L'action répressive et soporifique de l'Etat porte en elle les germes de la destruction de toute originalité, de tout libre-arbitre, de toute critique, de toute liberté ... bref, de toute vie. Le sommeil de mort qui gagne l'inconscient collectif est peuplé de cauchemars, le cas Croissant en est un. Il est temps de seréveiller.
Cet ouvrage n'est pas un livre au sens commun du terme, il n'est pas non plus qu'un document; il est un témoignage et un appel, un élément de réflexion et d'action.

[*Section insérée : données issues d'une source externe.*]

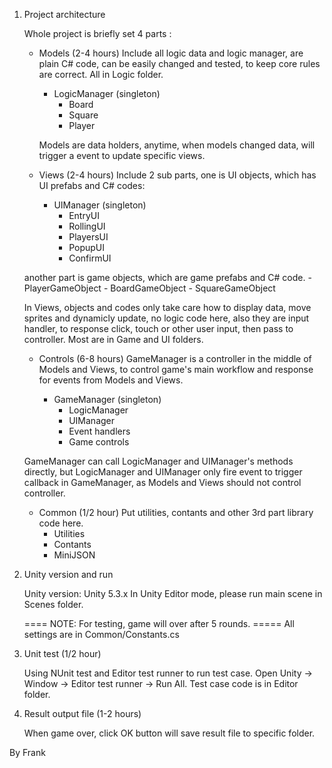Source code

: 1. Project architecture

	Whole project is briefly set 4 parts : 

	- Models (2-4 hours)
	Include all logic data and logic manager, are plain C# code, can be easily changed and tested, to keep core rules are correct. All in Logic folder.
		- LogicManager (singleton)
			- Board
			- Square
			- Player

		Models are data holders, anytime, when models changed data, will trigger a event to update specific views. 

	- Views (2-4 hours)
	Include 2 sub parts, one is UI objects, which has UI prefabs and C# codes:
		- UIManager (singleton)
			- EntryUI
			- RollingUI
			- PlayersUI
			- PopupUI
			- ConfirmUI

	another part is game objects, which are game prefabs and C# code.
		- PlayerGameObject
		- BoardGameObject
		- SquareGameObject

	In Views, objects and codes only take care how to display data, move sprites and dynamicly update, no logic code here, also they are input handler, to response click, touch or other user input, then pass to controller. Most are in Game and UI folders.

	- Controls (6-8 hours)
	GameManager is a controller in the middle of Models and Views, to control game's main workflow and response for events from Models and Views.

		- GameManager (singleton)
			- LogicManager
			- UIManager
			- Event handlers
			- Game controls

	GameManager can call LogicManager and UIManager's methods directly, but LogicManager and UIManager only fire event to trigger callback in GameManager, as Models and Views should not control controller.


	- Common (1/2 hour)
	Put utilities, contants and other 3rd part library code here.
		- Utilities
		- Contants
		- MiniJSON

	


2. Unity version and run

	Unity version: Unity 5.3.x
	In Unity Editor mode, please run main scene in Scenes folder.

	==== NOTE: For testing, game will over after 5 rounds. =====
	All settings are in Common/Constants.cs


3. Unit test (1/2 hour)
	
	Using NUnit test and Editor test runner to run test case.
	Open Unity -> Window -> Editor test runner -> Run All.
	Test case code is in Editor folder.

4. Result output file (1-2 hours)

	When game over, click OK button will save result file to specific folder.


By Frank
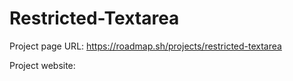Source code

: # Restricted-Textarea

Project page URL: https://roadmap.sh/projects/restricted-textarea

Project website: 
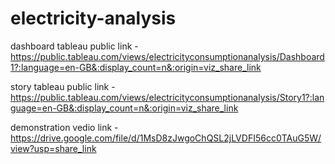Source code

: # electricity-analysis

dashboard tableau public link - https://public.tableau.com/views/electricityconsumptionanalysis/Dashboard1?:language=en-GB&:display_count=n&:origin=viz_share_link

story tableau public link - https://public.tableau.com/views/electricityconsumptionanalysis/Story1?:language=en-GB&:display_count=n&:origin=viz_share_link

demonstration vedio link - https://drive.google.com/file/d/1MsD8zJwgoChQSL2jLVDFI56cc0TAuG5W/view?usp=share_link
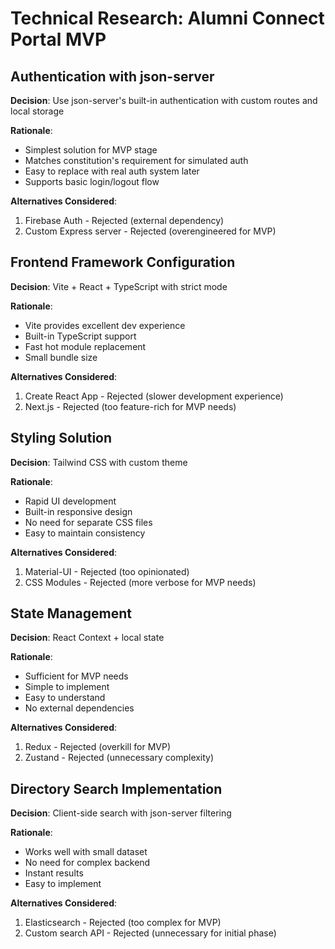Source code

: # Technical Research: Alumni Connect Portal MVP

## Authentication with json-server

**Decision**: Use json-server's built-in authentication with custom routes and local storage

**Rationale**:
- Simplest solution for MVP stage
- Matches constitution's requirement for simulated auth
- Easy to replace with real auth system later
- Supports basic login/logout flow

**Alternatives Considered**:
1. Firebase Auth - Rejected (external dependency)
2. Custom Express server - Rejected (overengineered for MVP)

## Frontend Framework Configuration

**Decision**: Vite + React + TypeScript with strict mode

**Rationale**:
- Vite provides excellent dev experience
- Built-in TypeScript support
- Fast hot module replacement
- Small bundle size

**Alternatives Considered**:
1. Create React App - Rejected (slower development experience)
2. Next.js - Rejected (too feature-rich for MVP needs)

## Styling Solution

**Decision**: Tailwind CSS with custom theme

**Rationale**:
- Rapid UI development
- Built-in responsive design
- No need for separate CSS files
- Easy to maintain consistency

**Alternatives Considered**:
1. Material-UI - Rejected (too opinionated)
2. CSS Modules - Rejected (more verbose for MVP needs)

## State Management

**Decision**: React Context + local state

**Rationale**:
- Sufficient for MVP needs
- Simple to implement
- Easy to understand
- No external dependencies

**Alternatives Considered**:
1. Redux - Rejected (overkill for MVP)
2. Zustand - Rejected (unnecessary complexity)

## Directory Search Implementation

**Decision**: Client-side search with json-server filtering

**Rationale**:
- Works well with small dataset
- No need for complex backend
- Instant results
- Easy to implement

**Alternatives Considered**:
1. Elasticsearch - Rejected (too complex for MVP)
2. Custom search API - Rejected (unnecessary for initial phase)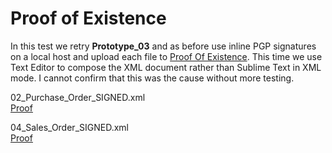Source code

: # Proof of Existence

In this test we retry **Prototype_03** and  as before use inline PGP signatures on a local host and upload each file to [Proof Of Existence](http://proofofexistence.com/). This time we use Text Editor to compose the XML document rather than Sublime Text in XML mode. I cannot confirm that this was the cause without more testing.

02_Purchase_Order_SIGNED.xml  
[Proof](http://proofofexistence.com/detail/0e2df032de9f217fd680a8abbdc19f2177eac41d0791469d2d64c2d5ebc7e02f)  

04_Sales_Order_SIGNED.xml  
[Proof](http://proofofexistence.com/detail/f3ca56dfd82762910ff4e4421e6240754a53f92c455e38db3091e24626e5c963)

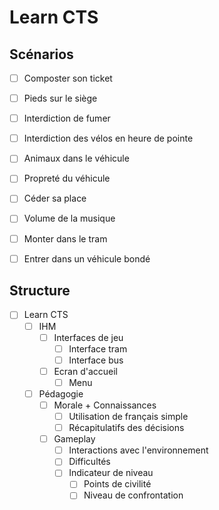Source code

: # Learn CTS

## Scénarios
- [ ] Composter son ticket
- [ ] Pieds sur le siège
- [ ] Interdiction de fumer
- [ ] Interdiction des vélos en heure de pointe
- [ ] Animaux dans le véhicule
- [ ] Propreté du véhicule
- [ ] Céder sa place
- [ ] Volume de la musique
- [ ] Monter dans le tram
- [ ] Entrer dans un véhicule bondé


## Structure
- [ ] Learn CTS
    - [ ] IHM
        - [ ] Interfaces de jeu
            - [ ] Interface tram
            - [ ] Interface bus
        - [ ] Ecran d'accueil
            - [ ] Menu
    - [ ] Pédagogie
        - [ ] Morale + Connaissances
            - [ ] Utilisation de français simple
            - [ ] Récapitulatifs des décisions
        - [ ] Gameplay
            - [ ] Interactions avec l'environnement
            - [ ] Difficultés
            - [ ] Indicateur de niveau
                - [ ] Points de civilité
                - [ ] Niveau de confrontation
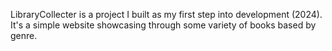 LibraryCollecter is a project I built as my first step into development (2024).
It's a simple website showcasing through some variety of books based by genre.

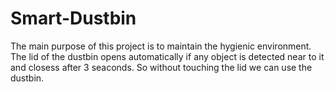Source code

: # Smart-Dustbin

The main purpose of this project is to maintain the hygienic environment.
The lid of the dustbin opens automatically if any object is detected near to it and closess after 3 seaconds.
So without touching the lid we can use the dustbin.
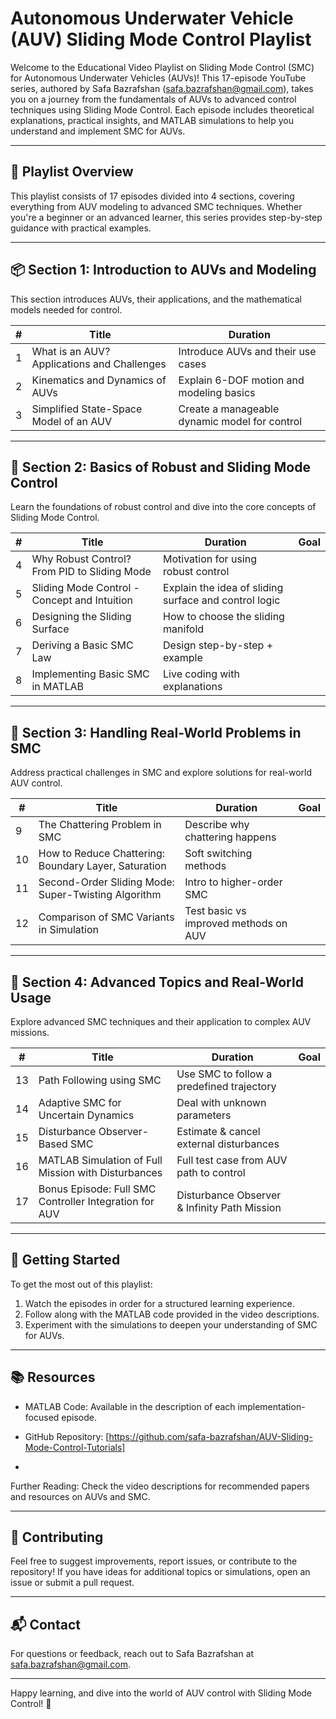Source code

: # Autonomous Underwater Vehicle (AUV) Sliding Mode Control Playlist

Welcome to the Educational Video Playlist on Sliding Mode Control (SMC) for Autonomous Underwater Vehicles (AUVs)! This 17-episode YouTube series, authored by Safa Bazrafshan ([safa.bazrafshan@gmail.com](mailto:safa.bazrafshan@gmail.com)), takes you on a journey from the fundamentals of AUVs to advanced control techniques using Sliding Mode Control. Each episode includes theoretical explanations, practical insights, and MATLAB simulations to help you understand and implement SMC for AUVs.

---

## 🧭 Playlist Overview
This playlist consists of 17 episodes divided into 4 sections, covering everything from AUV modeling to advanced SMC techniques. Whether you're a beginner or an advanced learner, this series provides step-by-step guidance with practical examples.

---

## 📦 Section 1: Introduction to AUVs and Modeling
This section introduces AUVs, their applications, and the mathematical models needed for control.

| # | Title | Duration |
|---|-------|----------|
| 1 | What is an AUV? Applications and Challenges | Introduce AUVs and their use cases  |
| 2 | Kinematics and Dynamics of AUVs | Explain 6-DOF motion and modeling basics  |
| 3 | Simplified State-Space Model of an AUV | Create a manageable dynamic model for control  |

---

## 🔧 Section 2: Basics of Robust and Sliding Mode Control
Learn the foundations of robust control and dive into the core concepts of Sliding Mode Control.

| # | Title | Duration | Goal |
|---|-------|----------|------|
| 4 | Why Robust Control? From PID to Sliding Mode | Motivation for using robust control  |
| 5 | Sliding Mode Control - Concept and Intuition | Explain the idea of sliding surface and control logic  |
| 6 | Designing the Sliding Surface | How to choose the sliding manifold  |
| 7 | Deriving a Basic SMC Law | Design step-by-step + example  |
| 8 | Implementing Basic SMC in MATLAB | Live coding with explanations  |

---

## 🚧 Section 3: Handling Real-World Problems in SMC
Address practical challenges in SMC and explore solutions for real-world AUV control.

| # | Title | Duration | Goal |
|---|-------|----------|------|
| 9 | The Chattering Problem in SMC | Describe why chattering happens  |
| 10 | How to Reduce Chattering: Boundary Layer, Saturation | Soft switching methods  |
| 11 | Second-Order Sliding Mode: Super-Twisting Algorithm | Intro to higher-order SMC  |
| 12 | Comparison of SMC Variants in Simulation | Test basic vs improved methods on AUV  |

---

## 🧠 Section 4: Advanced Topics and Real-World Usage
Explore advanced SMC techniques and their application to complex AUV missions.

| # | Title | Duration | Goal |
|---|-------|----------|------|
| 13 | Path Following using SMC | Use SMC to follow a predefined trajectory  |
| 14 | Adaptive SMC for Uncertain Dynamics | Deal with unknown parameters  |
| 15 | Disturbance Observer-Based SMC | Estimate & cancel external disturbances  |
| 16 | MATLAB Simulation of Full Mission with Disturbances | Full test case from AUV path to control  |
| 17 | Bonus Episode: Full SMC Controller Integration for AUV | Disturbance Observer & Infinity Path Mission  |

---

## 🚀 Getting Started
To get the most out of this playlist:
1. Watch the episodes in order for a structured learning experience.
2. Follow along with the MATLAB code provided in the video descriptions.
3. Experiment with the simulations to deepen your understanding of SMC for AUVs.

---

## 📚 Resources
- MATLAB Code: Available in the description of each implementation-focused episode.
- GitHub Repository: [https://github.com/safa-bazrafshan/AUV-Sliding-Mode-Control-Tutorials]

- 
 Further Reading: Check the video descriptions for recommended papers and resources on AUVs and SMC.

---

## 🤝 Contributing
Feel free to suggest improvements, report issues, or contribute to the repository! If you have ideas for additional topics or simulations, open an issue or submit a pull request.

---

## 📬 Contact
For questions or feedback, reach out to Safa Bazrafshan at [safa.bazrafshan@gmail.com](mailto:safa.bazrafshan@gmail.com).

---

Happy learning, and dive into the world of AUV control with Sliding Mode Control! 🚢
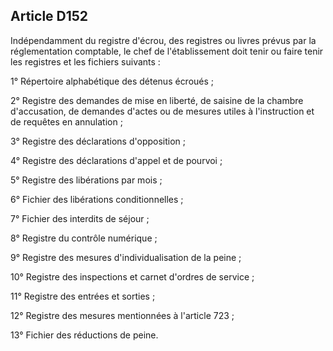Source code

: Article D152
----
Indépendamment du registre d'écrou, des registres ou livres prévus par la
réglementation comptable, le chef de l'établissement doit tenir ou faire tenir
les registres et les fichiers suivants :

1° Répertoire alphabétique des détenus écroués ;

2° Registre des demandes de mise en liberté, de saisine de la chambre
d'accusation, de demandes d'actes ou de mesures utiles à l'instruction et de
requêtes en annulation ;

3° Registre des déclarations d'opposition ;

4° Registre des déclarations d'appel et de pourvoi ;

5° Registre des libérations par mois ;

6° Fichier des libérations conditionnelles ;

7° Fichier des interdits de séjour ;

8° Registre du contrôle numérique ;

9° Registre des mesures d'individualisation de la peine ;

10° Registre des inspections et carnet d'ordres de service ;

11° Registre des entrées et sorties ;

12° Registre des mesures mentionnées à l'article 723 ;

13° Fichier des réductions de peine.
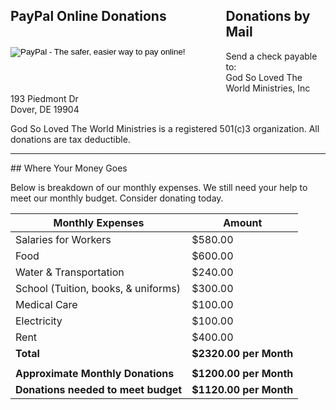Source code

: <div style="margin: 0 60px 40px 0; float: left;">
	<h2>PayPal Online Donations</h2>
  <br>
  <form action="https://www.paypal.com/cgi-bin/webscr" method="post" target="_top">
      <input type="hidden" name="cmd" value="_s-xclick">
      <input type="hidden" name="hosted_button_id" value="X6LZANFJDVDVQ">
      <input type="image" src="https://www.paypalobjects.com/en_US/i/btn/btn_donateCC_LG.gif" border="0" name="submit" alt="PayPal - The safer, easier way to pay online!">
      <img alt="" border="0" src="https://www.paypalobjects.com/en_US/i/scr/pixel.gif" width="1" height="1">
	</form>
</div>
<div float: left;">
    	<h2>Donations by Mail</h2>
<p>
Send a check payable to:<br>
God So Loved The World Ministries, Inc<br>
193 Piedmont Dr<br>
Dover, DE 19904<br>
</p>
    </div>
<div style="clear: both;">
	<p>God So Loved The World Ministries is a registered 501(c)3 organization. All donations are tax deductible.</p>
</div>
<hr>
## Where Your Money Goes

Below is breakdown of our monthly expenses. We still need your help to meet our monthly budget. Consider donating today.

| Monthly Expenses | Amount      |
| ---------------- | ----------- |
| Salaries for Workers | $580.00 |
| Food | $600.00 |
| Water & Transportation | $240.00 |
| School (Tuition, books, & uniforms) | $300.00 |
| Medical Care | $100.00 |
| Electricity | $100.00 |
| Rent | $400.00 |
| **Total** | **$2320.00 per Month** |
|   |   |
| **Approximate Monthly Donations** | **$1200.00 per Month** |
| **Donations needed to meet budget** | **$1120.00 per Month** |
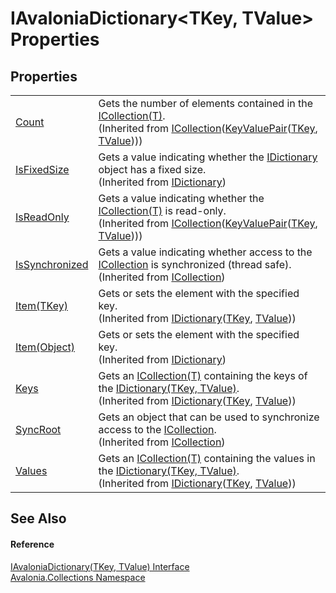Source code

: # IAvaloniaDictionary&lt;TKey, TValue&gt; Properties




## Properties
<table>
<tr>
<td><a href="https://learn.microsoft.com/dotnet/api/system.collections.generic.icollection-1.count" target="_blank" rel="noopener noreferrer">Count</a></td>
<td>Gets the number of elements contained in the <a href="https://learn.microsoft.com/dotnet/api/system.collections.generic.icollection-1" target="_blank" rel="noopener noreferrer">ICollection(T)</a>.<br />(Inherited from <a href="https://learn.microsoft.com/dotnet/api/system.collections.generic.icollection-1" target="_blank" rel="noopener noreferrer">ICollection</a>(<a href="https://learn.microsoft.com/dotnet/api/system.collections.generic.keyvaluepair-2" target="_blank" rel="noopener noreferrer">KeyValuePair</a>(<a href="T_Avalonia_Collections_IAvaloniaDictionary_2">TKey</a>, <a href="T_Avalonia_Collections_IAvaloniaDictionary_2">TValue</a>)))</td>
</tr>
<tr>
<td><a href="https://learn.microsoft.com/dotnet/api/system.collections.idictionary.isfixedsize" target="_blank" rel="noopener noreferrer">IsFixedSize</a></td>
<td>Gets a value indicating whether the <a href="https://learn.microsoft.com/dotnet/api/system.collections.idictionary" target="_blank" rel="noopener noreferrer">IDictionary</a> object has a fixed size.<br />(Inherited from <a href="https://learn.microsoft.com/dotnet/api/system.collections.idictionary" target="_blank" rel="noopener noreferrer">IDictionary</a>)</td>
</tr>
<tr>
<td><a href="https://learn.microsoft.com/dotnet/api/system.collections.generic.icollection-1.isreadonly" target="_blank" rel="noopener noreferrer">IsReadOnly</a></td>
<td>Gets a value indicating whether the <a href="https://learn.microsoft.com/dotnet/api/system.collections.generic.icollection-1" target="_blank" rel="noopener noreferrer">ICollection(T)</a> is read-only.<br />(Inherited from <a href="https://learn.microsoft.com/dotnet/api/system.collections.generic.icollection-1" target="_blank" rel="noopener noreferrer">ICollection</a>(<a href="https://learn.microsoft.com/dotnet/api/system.collections.generic.keyvaluepair-2" target="_blank" rel="noopener noreferrer">KeyValuePair</a>(<a href="T_Avalonia_Collections_IAvaloniaDictionary_2">TKey</a>, <a href="T_Avalonia_Collections_IAvaloniaDictionary_2">TValue</a>)))</td>
</tr>
<tr>
<td><a href="https://learn.microsoft.com/dotnet/api/system.collections.icollection.issynchronized" target="_blank" rel="noopener noreferrer">IsSynchronized</a></td>
<td>Gets a value indicating whether access to the <a href="https://learn.microsoft.com/dotnet/api/system.collections.icollection" target="_blank" rel="noopener noreferrer">ICollection</a> is synchronized (thread safe).<br />(Inherited from <a href="https://learn.microsoft.com/dotnet/api/system.collections.icollection" target="_blank" rel="noopener noreferrer">ICollection</a>)</td>
</tr>
<tr>
<td><a href="https://learn.microsoft.com/dotnet/api/system.collections.generic.idictionary-2.item" target="_blank" rel="noopener noreferrer">Item(TKey)</a></td>
<td>Gets or sets the element with the specified key.<br />(Inherited from <a href="https://learn.microsoft.com/dotnet/api/system.collections.generic.idictionary-2" target="_blank" rel="noopener noreferrer">IDictionary</a>(<a href="T_Avalonia_Collections_IAvaloniaDictionary_2">TKey</a>, <a href="T_Avalonia_Collections_IAvaloniaDictionary_2">TValue</a>))</td>
</tr>
<tr>
<td><a href="https://learn.microsoft.com/dotnet/api/system.collections.idictionary.item" target="_blank" rel="noopener noreferrer">Item(Object)</a></td>
<td>Gets or sets the element with the specified key.<br />(Inherited from <a href="https://learn.microsoft.com/dotnet/api/system.collections.idictionary" target="_blank" rel="noopener noreferrer">IDictionary</a>)</td>
</tr>
<tr>
<td><a href="https://learn.microsoft.com/dotnet/api/system.collections.generic.idictionary-2.keys" target="_blank" rel="noopener noreferrer">Keys</a></td>
<td>Gets an <a href="https://learn.microsoft.com/dotnet/api/system.collections.generic.icollection-1" target="_blank" rel="noopener noreferrer">ICollection(T)</a> containing the keys of the <a href="https://learn.microsoft.com/dotnet/api/system.collections.generic.idictionary-2" target="_blank" rel="noopener noreferrer">IDictionary(TKey, TValue)</a>.<br />(Inherited from <a href="https://learn.microsoft.com/dotnet/api/system.collections.generic.idictionary-2" target="_blank" rel="noopener noreferrer">IDictionary</a>(<a href="T_Avalonia_Collections_IAvaloniaDictionary_2">TKey</a>, <a href="T_Avalonia_Collections_IAvaloniaDictionary_2">TValue</a>))</td>
</tr>
<tr>
<td><a href="https://learn.microsoft.com/dotnet/api/system.collections.icollection.syncroot" target="_blank" rel="noopener noreferrer">SyncRoot</a></td>
<td>Gets an object that can be used to synchronize access to the <a href="https://learn.microsoft.com/dotnet/api/system.collections.icollection" target="_blank" rel="noopener noreferrer">ICollection</a>.<br />(Inherited from <a href="https://learn.microsoft.com/dotnet/api/system.collections.icollection" target="_blank" rel="noopener noreferrer">ICollection</a>)</td>
</tr>
<tr>
<td><a href="https://learn.microsoft.com/dotnet/api/system.collections.generic.idictionary-2.values" target="_blank" rel="noopener noreferrer">Values</a></td>
<td>Gets an <a href="https://learn.microsoft.com/dotnet/api/system.collections.generic.icollection-1" target="_blank" rel="noopener noreferrer">ICollection(T)</a> containing the values in the <a href="https://learn.microsoft.com/dotnet/api/system.collections.generic.idictionary-2" target="_blank" rel="noopener noreferrer">IDictionary(TKey, TValue)</a>.<br />(Inherited from <a href="https://learn.microsoft.com/dotnet/api/system.collections.generic.idictionary-2" target="_blank" rel="noopener noreferrer">IDictionary</a>(<a href="T_Avalonia_Collections_IAvaloniaDictionary_2">TKey</a>, <a href="T_Avalonia_Collections_IAvaloniaDictionary_2">TValue</a>))</td>
</tr>
</table>

## See Also


#### Reference
<a href="T_Avalonia_Collections_IAvaloniaDictionary_2">IAvaloniaDictionary(TKey, TValue) Interface</a>  
<a href="N_Avalonia_Collections">Avalonia.Collections Namespace</a>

Quand le lecteur le fermera, l'histoire ne sera pas finie, car l'Histoire existe en dehors de lui. Il dépendra de lui, par son action ou son inaction, de faire en sorte qu'il soit "acteur" ou "sujet" dans l'histoire, ce sera à lui de faire en sorte que la Convention européenne pour la répression du terrorisme devienne ou non un état de droit en Europe - en d'autres termes que la classe dominante parachève ou non la toile d'araignée de la répression sur le vieux continent.
La lutte n'est pas finie, elle continue.
Klaus Croissant doit être libéré, la Convention européenne pour la répression du terrorisme ne doit pas être ratifiée.
Puisse cet ouvrage en convaincre le plus grand nombre.